= Beginning of Section =

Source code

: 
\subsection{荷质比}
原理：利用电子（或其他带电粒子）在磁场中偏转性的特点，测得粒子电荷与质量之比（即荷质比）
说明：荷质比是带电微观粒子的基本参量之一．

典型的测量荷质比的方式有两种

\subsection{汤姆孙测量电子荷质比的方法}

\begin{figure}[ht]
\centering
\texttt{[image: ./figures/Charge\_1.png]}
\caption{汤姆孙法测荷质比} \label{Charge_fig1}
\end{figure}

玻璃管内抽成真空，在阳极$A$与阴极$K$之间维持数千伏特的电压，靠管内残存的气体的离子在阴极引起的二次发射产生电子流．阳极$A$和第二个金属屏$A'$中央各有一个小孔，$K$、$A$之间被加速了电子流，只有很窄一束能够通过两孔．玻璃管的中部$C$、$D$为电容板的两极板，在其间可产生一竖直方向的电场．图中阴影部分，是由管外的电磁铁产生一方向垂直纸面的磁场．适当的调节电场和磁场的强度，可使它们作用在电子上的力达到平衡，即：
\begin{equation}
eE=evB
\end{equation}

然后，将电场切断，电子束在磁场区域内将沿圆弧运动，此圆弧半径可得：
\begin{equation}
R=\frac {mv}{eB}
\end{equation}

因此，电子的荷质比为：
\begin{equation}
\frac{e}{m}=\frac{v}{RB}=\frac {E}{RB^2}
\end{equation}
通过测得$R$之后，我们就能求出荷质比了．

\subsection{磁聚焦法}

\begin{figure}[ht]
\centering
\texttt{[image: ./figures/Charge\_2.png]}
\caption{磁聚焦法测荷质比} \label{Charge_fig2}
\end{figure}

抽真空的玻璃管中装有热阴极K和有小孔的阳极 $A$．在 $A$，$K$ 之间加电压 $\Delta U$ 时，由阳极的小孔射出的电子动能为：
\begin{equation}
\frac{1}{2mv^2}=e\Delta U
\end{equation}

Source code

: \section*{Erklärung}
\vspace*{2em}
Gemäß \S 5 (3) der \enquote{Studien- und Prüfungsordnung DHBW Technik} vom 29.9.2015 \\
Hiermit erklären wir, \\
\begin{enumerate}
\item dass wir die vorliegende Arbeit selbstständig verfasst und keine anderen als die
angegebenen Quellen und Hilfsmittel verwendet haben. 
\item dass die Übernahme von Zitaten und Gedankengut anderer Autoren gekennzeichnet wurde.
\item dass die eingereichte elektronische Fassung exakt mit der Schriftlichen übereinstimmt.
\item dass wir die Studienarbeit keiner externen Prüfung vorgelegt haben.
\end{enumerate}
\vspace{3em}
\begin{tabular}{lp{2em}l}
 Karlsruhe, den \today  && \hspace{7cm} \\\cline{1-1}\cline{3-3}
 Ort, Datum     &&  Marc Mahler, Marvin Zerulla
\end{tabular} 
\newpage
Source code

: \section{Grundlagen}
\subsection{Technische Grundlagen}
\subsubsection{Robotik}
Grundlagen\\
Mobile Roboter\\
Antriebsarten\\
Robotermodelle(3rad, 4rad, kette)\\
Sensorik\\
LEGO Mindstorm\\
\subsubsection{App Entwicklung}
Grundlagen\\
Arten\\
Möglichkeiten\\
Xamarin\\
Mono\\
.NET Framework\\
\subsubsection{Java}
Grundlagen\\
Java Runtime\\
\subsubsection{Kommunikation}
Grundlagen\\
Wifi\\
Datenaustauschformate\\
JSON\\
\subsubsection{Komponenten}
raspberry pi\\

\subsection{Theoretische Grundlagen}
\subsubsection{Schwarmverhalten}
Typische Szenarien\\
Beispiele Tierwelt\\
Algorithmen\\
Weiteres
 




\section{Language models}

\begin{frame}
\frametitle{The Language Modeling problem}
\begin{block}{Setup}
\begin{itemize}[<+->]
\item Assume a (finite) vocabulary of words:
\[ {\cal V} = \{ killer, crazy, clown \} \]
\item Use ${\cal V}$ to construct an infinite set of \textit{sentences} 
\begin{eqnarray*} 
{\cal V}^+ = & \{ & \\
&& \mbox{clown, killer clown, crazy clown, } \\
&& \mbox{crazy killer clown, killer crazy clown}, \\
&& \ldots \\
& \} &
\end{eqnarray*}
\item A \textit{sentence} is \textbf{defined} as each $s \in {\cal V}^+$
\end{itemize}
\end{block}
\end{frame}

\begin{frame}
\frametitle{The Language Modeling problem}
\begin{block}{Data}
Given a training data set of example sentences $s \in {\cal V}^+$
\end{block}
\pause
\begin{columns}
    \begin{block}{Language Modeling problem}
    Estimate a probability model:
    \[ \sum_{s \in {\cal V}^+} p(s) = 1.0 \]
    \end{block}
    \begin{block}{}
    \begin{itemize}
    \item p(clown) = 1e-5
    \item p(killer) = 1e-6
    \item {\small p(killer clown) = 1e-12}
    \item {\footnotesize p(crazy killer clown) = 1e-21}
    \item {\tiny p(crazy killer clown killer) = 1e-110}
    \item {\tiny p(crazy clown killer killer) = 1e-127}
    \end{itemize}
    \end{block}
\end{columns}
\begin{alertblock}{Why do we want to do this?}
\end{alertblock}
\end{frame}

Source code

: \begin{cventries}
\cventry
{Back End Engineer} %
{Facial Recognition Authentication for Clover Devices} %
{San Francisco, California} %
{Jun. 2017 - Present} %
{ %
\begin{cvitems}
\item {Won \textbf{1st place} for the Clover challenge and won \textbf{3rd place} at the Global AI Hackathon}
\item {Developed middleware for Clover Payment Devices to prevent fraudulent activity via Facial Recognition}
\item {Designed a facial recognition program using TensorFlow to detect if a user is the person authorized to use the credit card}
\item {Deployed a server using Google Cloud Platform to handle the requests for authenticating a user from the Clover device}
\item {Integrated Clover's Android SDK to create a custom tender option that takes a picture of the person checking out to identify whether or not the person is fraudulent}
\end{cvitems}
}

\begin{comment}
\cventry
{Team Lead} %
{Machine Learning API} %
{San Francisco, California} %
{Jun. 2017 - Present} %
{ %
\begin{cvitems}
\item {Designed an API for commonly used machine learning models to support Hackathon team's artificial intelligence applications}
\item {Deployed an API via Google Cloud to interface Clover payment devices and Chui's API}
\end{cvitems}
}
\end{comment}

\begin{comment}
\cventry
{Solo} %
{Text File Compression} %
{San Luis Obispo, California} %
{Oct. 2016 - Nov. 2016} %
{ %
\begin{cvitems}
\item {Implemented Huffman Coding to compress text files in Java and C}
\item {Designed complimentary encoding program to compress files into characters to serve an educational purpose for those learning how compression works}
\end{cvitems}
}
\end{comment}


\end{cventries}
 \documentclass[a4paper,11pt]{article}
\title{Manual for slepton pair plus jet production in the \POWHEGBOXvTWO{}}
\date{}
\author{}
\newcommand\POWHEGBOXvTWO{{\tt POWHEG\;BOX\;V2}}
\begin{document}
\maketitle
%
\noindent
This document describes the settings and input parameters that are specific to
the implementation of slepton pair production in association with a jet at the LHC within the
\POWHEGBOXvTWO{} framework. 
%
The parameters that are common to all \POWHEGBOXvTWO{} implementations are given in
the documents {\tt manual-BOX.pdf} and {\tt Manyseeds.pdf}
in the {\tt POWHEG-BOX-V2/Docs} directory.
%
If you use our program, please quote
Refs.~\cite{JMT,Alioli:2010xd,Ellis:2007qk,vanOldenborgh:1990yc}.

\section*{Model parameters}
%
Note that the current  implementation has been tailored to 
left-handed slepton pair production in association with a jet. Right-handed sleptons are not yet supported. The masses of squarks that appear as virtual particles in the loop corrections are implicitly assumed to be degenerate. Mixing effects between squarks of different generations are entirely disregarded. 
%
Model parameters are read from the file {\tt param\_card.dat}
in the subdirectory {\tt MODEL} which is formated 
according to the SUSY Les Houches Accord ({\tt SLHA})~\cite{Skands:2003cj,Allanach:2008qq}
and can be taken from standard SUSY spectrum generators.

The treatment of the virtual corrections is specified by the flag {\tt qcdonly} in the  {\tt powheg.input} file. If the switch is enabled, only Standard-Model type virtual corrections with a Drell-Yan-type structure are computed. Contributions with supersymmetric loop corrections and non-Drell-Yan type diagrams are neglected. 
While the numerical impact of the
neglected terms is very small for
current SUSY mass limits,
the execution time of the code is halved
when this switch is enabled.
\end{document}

= End of Section =

- _ABOUT THIS EXERCISE_: Whenever the word "fraudulent" shows up in a line of the entries, list that line.

- _REPLY TO THE TASK_:
\item {Developed middleware for Clover Payment Devices to prevent fraudulent activity via Facial Recognition}
\item {Integrated Clover's Android SDK to create a custom tender option that takes a picture of the person checking out to identify whether or not the person is fraudulent}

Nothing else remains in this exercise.